Quasi identifiers and the challenges of anonymising data

“…oh, no don’t worry, we’ve anonymised the data so it’s no problem. We’ve removed all the identifying information, we’ve removed the name and personal number.” – Far too common.

On May 25 2018 the European Union general data protection regulation(GDPR) becomes law in all EU member states. Among other things it requires both data controllers – the people who collect and process personal data – and data providers – those who supply infrastructure to store and process personal data – to take continuous measures to ensure that personal data don’t fall into the wrong hands.
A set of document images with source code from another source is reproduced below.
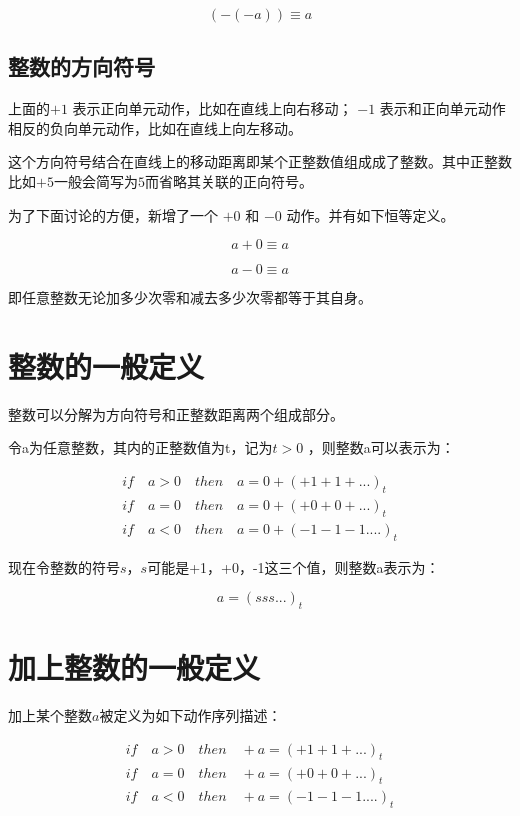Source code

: \documentclass[12pt,oneside]{book}
\begin{document}
\begin{equation}
(-(-a)) \equiv a
\end{equation}


\subsection{整数的方向符号}
上面的$+1$ 表示正向单元动作，比如在直线上向右移动； $-1$ 表示和正向单元动作相反的负向单元动作，比如在直线上向左移动。

这个方向符号结合在直线上的移动距离即某个正整数值组成成了整数。其中正整数比如$+5$一般会简写为$5$而省略其关联的正向符号。

为了下面讨论的方便，新增了一个 $+0$ 和 $-0$ 动作。并有如下恒等定义。

\begin{equation}
a +0 \equiv a
\end{equation}

\begin{equation}
a -0 \equiv a
\end{equation}

即任意整数无论加多少次零和减去多少次零都等于其自身。

\section{整数的一般定义}
整数可以分解为方向符号和正整数距离两个组成部分。

令a为任意整数，其内的正整数值为t，记为$t>0$ ，则整数a可以表示为：

\begin{align*}
if \quad a>0 \quad then \quad a=0+(+1+1+...)_t\\
if \quad a=0 \quad then \quad a=0+(+0+0+...)_t\\
if \quad a<0 \quad then \quad a=0+(-1-1-1....)_t
\end{align*}

现在令整数的符号$s$，$s$可能是+1，+0，-1这三个值，则整数a表示为：

\[
a = (sss...)_t
\]

\section{加上整数的一般定义}
加上某个整数$a$被定义为如下动作序列描述：

\begin{align*}
if \quad a>0 \quad then \quad +a=(+1+1+...)_t\\
if \quad a=0 \quad then \quad +a=(+0+0+...)_t\\
if \quad a<0 \quad then \quad +a=(-1-1-1....)_t
\end{align*}
\end{document}
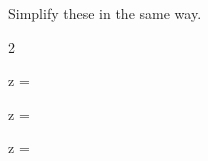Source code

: \newpage
{}

Simplify these in the same way.
\begin{multicols}{2}
 \begin{ProblemSet}[pencil space=0in]


  \begin{Problem}
   \Large
   \begin{LeftEquation}
    z = 
   \end{LeftEquation}
  \end{Problem}

  \begin{Problem}
   \Large
   \begin{LeftEquation}
    z = 
   \end{LeftEquation}
  \end{Problem}

  \begin{Problem}
   \Large
   \begin{LeftEquation}
    z = 
   \end{LeftEquation}
  \end{Problem}

 \end{ProblemSet}
\end{multicols}

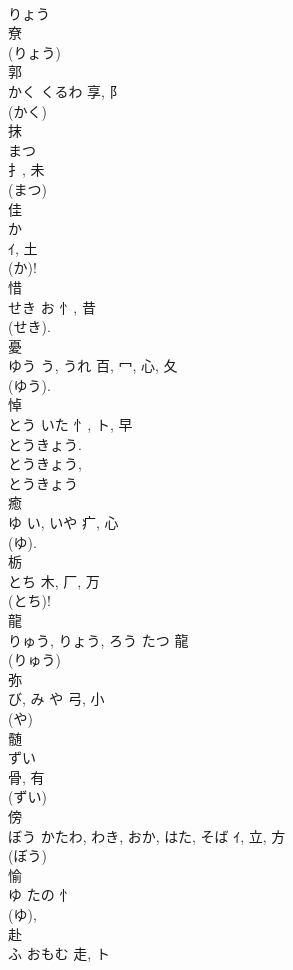 \documentclass[8pt]{extreport}
\begin{document}
\begin{CJK}{UTF8}{min}
\\	りょう	
\\	尞		
\\	(りょう) 
\\	郭	
\\	かく	くるわ	享, 阝	
\\	(かく) 
\\	抹	
\\	まつ	
\\	扌, 未	
\\	(まつ) 
\\	佳	
\\	か	
\\	ｲ, 土	
\\	(か)! 
\\	惜	
\\	せき	お	忄, 昔	
\\	(せき). 
\\	憂	
\\	ゆう	う, うれ	百, 冖, 心, 夂	
\\	(ゆう). 
\\	悼	
\\	とう	いた	忄, ト, 早	
\\	とうきょう. 
\\	とうきょう, 
\\	とうきょう 
\\	癒	
\\	ゆ	い, いや	疒, 心		
\\	(ゆ). 
\\	栃	
\\	とち	木, 厂, 万	
\\	(とち)! 
\\	龍	
\\	りゅう, りょう, ろう	たつ	龍	
\\	(りゅう) 
\\	弥	
\\	び, み	や	弓, 小		
\\	(や) 
\\	髄	
\\	ずい	
\\	骨, 有		
\\	(ずい) 
\\	傍	
\\	ぼう	かたわ, わき, おか, はた, そば	ｲ, 立, 方	
\\	(ぼう) 
\\	愉	
\\	ゆ	たの	忄		
\\	(ゆ), 
\\	赴	
\\	ふ	おもむ	走, ト	

\end{CJK}
\end{document}
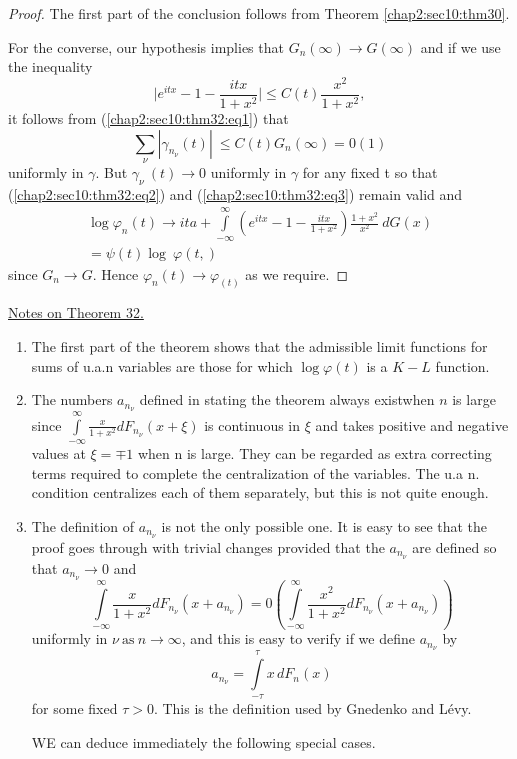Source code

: \begin{proof}
The first part of the conclusion follows from
Theorem \ref{chap2:sec10:thm30}.

For the converse, our hypothesis implies that $G_n
(\infty)\rightarrow G(\infty)$ and if we use the inequality 
$$
\bigg|e^{itx}-1-\frac {i t x}{1+ x^2}\bigg|\leq C(t)\frac{x^2}{1+x^2},
$$
it follows from (\ref{chap2:sec10:thm32:eq1}) that 
$$
\sum\limits_\nu |\gamma_{n_\nu}(t)|~\leq C(t) G_n (\infty)=0(1) 
$$
uniformly in $\gamma$. But $\gamma_{\nu}~(t)\rightarrow 0$ uniformly in
$\gamma$ for any fixed t so that (\ref{chap2:sec10:thm32:eq2}) and
(\ref{chap2:sec10:thm32:eq3}) remain valid and 
\begin{gather*}
  \log \varphi_n(t)\rightarrow ita +
  \int\limits^{\infty}_{-\infty} (e^{itx}-1-\frac{itx}{1+x^2})
  \frac{1+x^2}{x^2}~d G(x) \\
  =\psi (t)\log~ \varphi(t,)
\end{gather*}
since $ G_n \rightarrow G$. Hence $\varphi_n(t)\rightarrow \varphi_(t)
$ as we require. 
 \end{proof}

\begin{description}
\item[\underline{Notes on Theorem 32.}]
\end{description}

\begin{enumerate}
\renewcommand{\theenumi}{\alph{enumi}}
\renewcommand{\labelenumi}{(\theenumi)}
\item The first part of the theorem shows that the admissible limit
  functions for sums of u.a.n variables are those for which $\log \varphi(t)$
  is a $K-L$ function.
  
\item The numbers $a_{n_\nu}$ defined in stating the theorem always 
  exist\pageoriginale when $n$ is large since $\int\limits^\infty_{-\infty}
  \frac{x}{1+x^2} d F_{n_\nu} (x+ \xi)$ is continuous in $\xi$ 
  and takes positive and negative values at $\xi =\mp 1$
  when n is large. They can be regarded  as extra correcting terms 
  required to complete the centralization of the variables. The u.a
  n. condition centralizes each of them separately, but this is not
  quite enough. 
  
\item The definition of $a_{n_\nu}$ is not the only possible one. It is 
  easy to see that the proof goes through with trivial changes provided
  that the $a_{n_\nu}$ are defined so that $a_{n_\nu} \rightarrow 0$ and 
  $$ 
  \int\limits^\infty_{- \infty} \frac{x}{1+x^2}d F_{n_\nu} (
  x+a_{n_\nu})= 0(\int\limits^\infty_{-\infty} \frac{x^2}{1+x^2}d
  F_{n_\nu} (x+a_{n_\nu}))
  $$
  uniformly in $\nu ~\text{as}~ n \rightarrow \infty$, and this is easy to
  verify if we define $a_{n_\nu}$ by 
  $$ 
  a_{n_\nu}= \int\limits^\tau _{-\tau} x \,d F_n(x)
  $$
  for some fixed $\tau > 0$.  This is the definition used by Gnedenko
  and L\'evy. 
   
  WE can deduce immediately the following special cases.
\end{enumerate}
The requirements set by the law are neither ground breaking nor excessive from a technical standpoint. For those of us working in security, the requirements are meat and potatoes:

Taking into account the state of the art, the costs of implementation and the nature, scope, context and purposes of processing as well as the risk of varying likelihood and severity for the rights and freedoms of natural persons, the controller and the processor shall implement appropriate technical and organisational measures to ensure a level of security appropriate to the risk, including inter alia as appropriate:

(a) the pseudonymisation and encryption of personal data;

(b) the ability to ensure the ongoing confidentiality, integrity, availability and resilience of processing systems and services;

(c) the ability to restore the availability and access to personal data in a timely manner in the event of a physical or technical incident;

(d) a process for regularly testing, assessing and evaluating the effectiveness of technical and organisational measures for ensuring the security of the processing. (Article 32 “General Data Protection Regulation” Regulation (EU) 2016/679)

This is what the IT-security industry has been preaching since forever. Nothing new under the sun – Except: Now it is written into law, at least concerning personal data, and with a side of hefty fines.

Much can and will be said about the GDPR, about which impact it will have on society from an IT-security stand point. But in this blog post we would like to specifically address one, at least in our experience, common retort when it comes to securing platforms handling personal data:

“No need, we have anonymised the data”

Now, if the data is truly anonymised – of course – then it is no longer personal data and the GDPR doesn’t apply (However securing your platform may still be a good idea). But more often than not, data that is thought to be anonymised is discovered not to be. This is the reason that the legislation instead uses the term pseudonymised – given a false name.

Identifiers

Identifiers are those attributes that can be used to directly identify a person. A name or personal number are prime examples.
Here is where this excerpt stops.